Podcast

How and why GitHub’s developer experience team has evolved

Liz Saling, Director of Engineering at GitHub, shares the story of how the Developer Experience group was founded and why GitHub paused features for a quarter to focus on making developer experience improvements.

Transcript

Tell us a little about your current role and the team you lead. 

I’m a Director of Engineering at GitHub, and am part of the Developer Experience organization. My group focuses on validation environments and testing procedures — basically the entire inner loop from builds, artifact storage, and testing, to getting things ready to ship to all of our environments. 

I also have the Ruby architecture team, so we also do a lot of things specifically focused on performance and best practices. 

As I understand, your team is part of a larger group at GitHub. Could you just share a bit more about where your team sits in the organization? 

We’re part of the Platform and Enterprise organization, which is largely responsible for the infrastructure that GitHub.com runs on. It’s responsible for the platform that we ship on-premise to many customers, which is our enterprise server and also our new hosted solution, which is called GHAE

The Developer Experience organization is the group that’s in charge of the entire development workflow: from the frameworks we use to code and the environments that we code on, all the way through the building, testing, and deploying to all of those environments. 

We’re also interacting with our security organization to make sure our processes are secure. We’re basically responsible for what all of our GitHubbers do to build and deploy our platform to all our customers.

What is the mission of your team?

We want to show the world how to build software using GitHub. And we want to be the example of how to use our platform the best. 

What I heard there was, you’re not only an example within GitHub of how to use GitHub and ship software effectively, but also potentially an example for customers outside of GitHub.

Exactly. I often say to my teams, imagine our next blog post that goes out to the world. What do we want to tell everyone? We want to show the patterns others should follow.

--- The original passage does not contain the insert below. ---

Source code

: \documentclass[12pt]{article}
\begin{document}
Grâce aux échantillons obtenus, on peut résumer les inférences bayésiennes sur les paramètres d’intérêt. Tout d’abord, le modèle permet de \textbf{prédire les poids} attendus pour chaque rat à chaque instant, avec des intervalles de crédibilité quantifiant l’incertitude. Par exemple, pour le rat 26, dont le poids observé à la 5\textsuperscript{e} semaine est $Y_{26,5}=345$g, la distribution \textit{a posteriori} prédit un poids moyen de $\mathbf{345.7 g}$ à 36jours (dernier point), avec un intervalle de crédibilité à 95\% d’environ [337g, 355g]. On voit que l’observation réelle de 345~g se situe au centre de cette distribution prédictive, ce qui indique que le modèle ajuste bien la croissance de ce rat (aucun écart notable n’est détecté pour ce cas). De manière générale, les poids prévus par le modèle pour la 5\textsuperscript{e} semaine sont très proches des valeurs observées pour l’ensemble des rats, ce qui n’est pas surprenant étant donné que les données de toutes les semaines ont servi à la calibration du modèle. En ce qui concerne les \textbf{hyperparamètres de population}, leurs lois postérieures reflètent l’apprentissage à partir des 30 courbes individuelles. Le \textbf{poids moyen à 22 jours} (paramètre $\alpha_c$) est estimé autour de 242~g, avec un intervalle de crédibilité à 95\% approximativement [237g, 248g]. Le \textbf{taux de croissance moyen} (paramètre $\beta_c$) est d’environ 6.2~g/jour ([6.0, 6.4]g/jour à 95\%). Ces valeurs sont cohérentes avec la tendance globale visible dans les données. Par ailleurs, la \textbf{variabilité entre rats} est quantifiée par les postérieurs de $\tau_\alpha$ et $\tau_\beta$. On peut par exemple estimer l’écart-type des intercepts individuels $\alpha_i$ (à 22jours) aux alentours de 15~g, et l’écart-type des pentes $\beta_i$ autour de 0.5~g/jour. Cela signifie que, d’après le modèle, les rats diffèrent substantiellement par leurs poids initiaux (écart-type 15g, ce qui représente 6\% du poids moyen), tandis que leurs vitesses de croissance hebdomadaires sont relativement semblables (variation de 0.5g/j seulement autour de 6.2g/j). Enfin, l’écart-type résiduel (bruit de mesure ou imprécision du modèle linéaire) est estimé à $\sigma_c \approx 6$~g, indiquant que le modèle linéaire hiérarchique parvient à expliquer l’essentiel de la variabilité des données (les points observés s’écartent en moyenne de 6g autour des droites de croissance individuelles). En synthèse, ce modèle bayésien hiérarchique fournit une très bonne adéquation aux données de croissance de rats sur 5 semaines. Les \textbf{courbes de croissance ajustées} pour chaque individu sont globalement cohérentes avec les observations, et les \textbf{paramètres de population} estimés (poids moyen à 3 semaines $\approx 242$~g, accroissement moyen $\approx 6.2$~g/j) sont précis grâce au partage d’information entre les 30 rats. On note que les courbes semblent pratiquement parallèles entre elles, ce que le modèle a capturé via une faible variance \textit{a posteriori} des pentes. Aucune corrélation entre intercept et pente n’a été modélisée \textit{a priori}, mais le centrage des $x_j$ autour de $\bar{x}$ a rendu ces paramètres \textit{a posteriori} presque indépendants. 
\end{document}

We’ve proven them, this is what we do. 

But it’s been a long and interesting journey to get to this point.

Let’s get into that next. How was your team founded and what did that origin story look like? 

I’ll back up to about a year ago. It’s been quite a transformation. We were a smaller organization then than what we are today — in fact, we were only one set of three teams at the time. (Now we’re three massive organizations that have tripled in size, if not quadrupled.) We were largely focused on the GitHub.com platform and had other teams that covered our enterprise solutions. 

So we started collaborating much more closely with the teams that support our entire platform. We were talking more with the folks that build our client applications with our APIs and our mobile platform. That was all in an effort to tremendously scale, and to support the efficiency, effectiveness, and fun that we have as Githubbers developing our platform. 

What was the driving impetus around even creating this team at all?

We did a project in the summer of 2020. We were coming out of some reviews of what our reliability and our availability looked like, and noticed that we had to do better for ourselves and for our customers. 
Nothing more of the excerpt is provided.